▶ _Task objective_: Each line holding the word "vibrating" must appear in the answer, copied from the entries.
*** Records shown ***
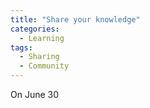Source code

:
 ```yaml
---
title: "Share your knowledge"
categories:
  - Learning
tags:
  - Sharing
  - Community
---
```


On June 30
***
*** Records shown ***
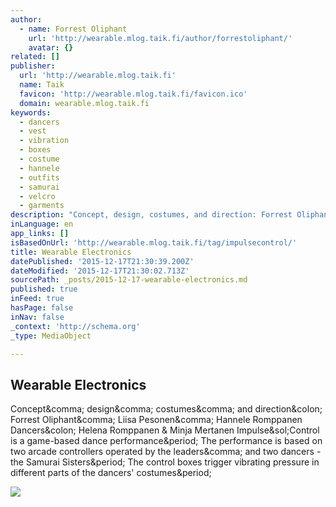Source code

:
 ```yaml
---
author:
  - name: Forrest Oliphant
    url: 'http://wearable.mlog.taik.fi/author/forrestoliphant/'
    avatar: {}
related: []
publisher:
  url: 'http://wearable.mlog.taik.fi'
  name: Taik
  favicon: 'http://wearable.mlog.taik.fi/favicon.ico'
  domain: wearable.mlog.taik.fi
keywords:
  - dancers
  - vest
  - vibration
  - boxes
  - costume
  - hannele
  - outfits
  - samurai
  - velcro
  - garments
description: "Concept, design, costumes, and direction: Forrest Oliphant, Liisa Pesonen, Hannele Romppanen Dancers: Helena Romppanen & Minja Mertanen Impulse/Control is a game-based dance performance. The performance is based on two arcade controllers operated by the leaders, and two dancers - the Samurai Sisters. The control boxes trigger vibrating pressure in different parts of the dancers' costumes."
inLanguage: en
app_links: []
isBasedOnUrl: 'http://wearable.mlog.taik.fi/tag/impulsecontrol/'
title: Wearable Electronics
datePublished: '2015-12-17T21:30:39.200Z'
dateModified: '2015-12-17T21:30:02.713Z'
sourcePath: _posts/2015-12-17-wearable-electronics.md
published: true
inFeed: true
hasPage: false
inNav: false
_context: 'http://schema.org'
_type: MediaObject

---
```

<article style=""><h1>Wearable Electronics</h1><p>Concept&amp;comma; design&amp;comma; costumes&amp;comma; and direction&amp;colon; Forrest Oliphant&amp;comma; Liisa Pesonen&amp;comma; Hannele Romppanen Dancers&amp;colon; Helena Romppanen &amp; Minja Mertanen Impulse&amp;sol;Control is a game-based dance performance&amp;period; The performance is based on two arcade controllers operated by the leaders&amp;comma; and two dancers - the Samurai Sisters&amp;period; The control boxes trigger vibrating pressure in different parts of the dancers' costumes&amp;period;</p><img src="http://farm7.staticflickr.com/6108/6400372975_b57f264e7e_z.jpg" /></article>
***
*** Records shown ***
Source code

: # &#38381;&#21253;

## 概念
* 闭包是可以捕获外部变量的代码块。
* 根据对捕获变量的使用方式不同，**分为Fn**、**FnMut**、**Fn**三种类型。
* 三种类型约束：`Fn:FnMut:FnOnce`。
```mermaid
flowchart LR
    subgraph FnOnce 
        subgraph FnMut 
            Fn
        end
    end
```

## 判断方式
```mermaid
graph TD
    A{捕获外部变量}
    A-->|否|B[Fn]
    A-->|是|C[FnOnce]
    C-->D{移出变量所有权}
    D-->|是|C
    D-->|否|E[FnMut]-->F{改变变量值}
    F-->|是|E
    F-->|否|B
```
***
▶ _Exercise solution_:
description: "Concept, design, costumes, and direction: Forrest Oliphant, Liisa Pesonen, Hannele Romppanen Dancers: Helena Romppanen & Minja Mertanen Impulse/Control is a game-based dance performance. The performance is based on two arcade controllers operated by the leaders, and two dancers - the Samurai Sisters. The control boxes trigger vibrating pressure in different parts of the dancers' costumes."
<article style=""><h1>Wearable Electronics</h1><p>Concept&amp;comma; design&amp;comma; costumes&amp;comma; and direction&amp;colon; Forrest Oliphant&amp;comma; Liisa Pesonen&amp;comma; Hannele Romppanen Dancers&amp;colon; Helena Romppanen &amp; Minja Mertanen Impulse&amp;sol;Control is a game-based dance performance&amp;period; The performance is based on two arcade controllers operated by the leaders&amp;comma; and two dancers - the Samurai Sisters&amp;period; The control boxes trigger vibrating pressure in different parts of the dancers' costumes&amp;period;</p><img src="http://farm7.staticflickr.com/6108/6400372975_b57f264e7e_z.jpg" /></article>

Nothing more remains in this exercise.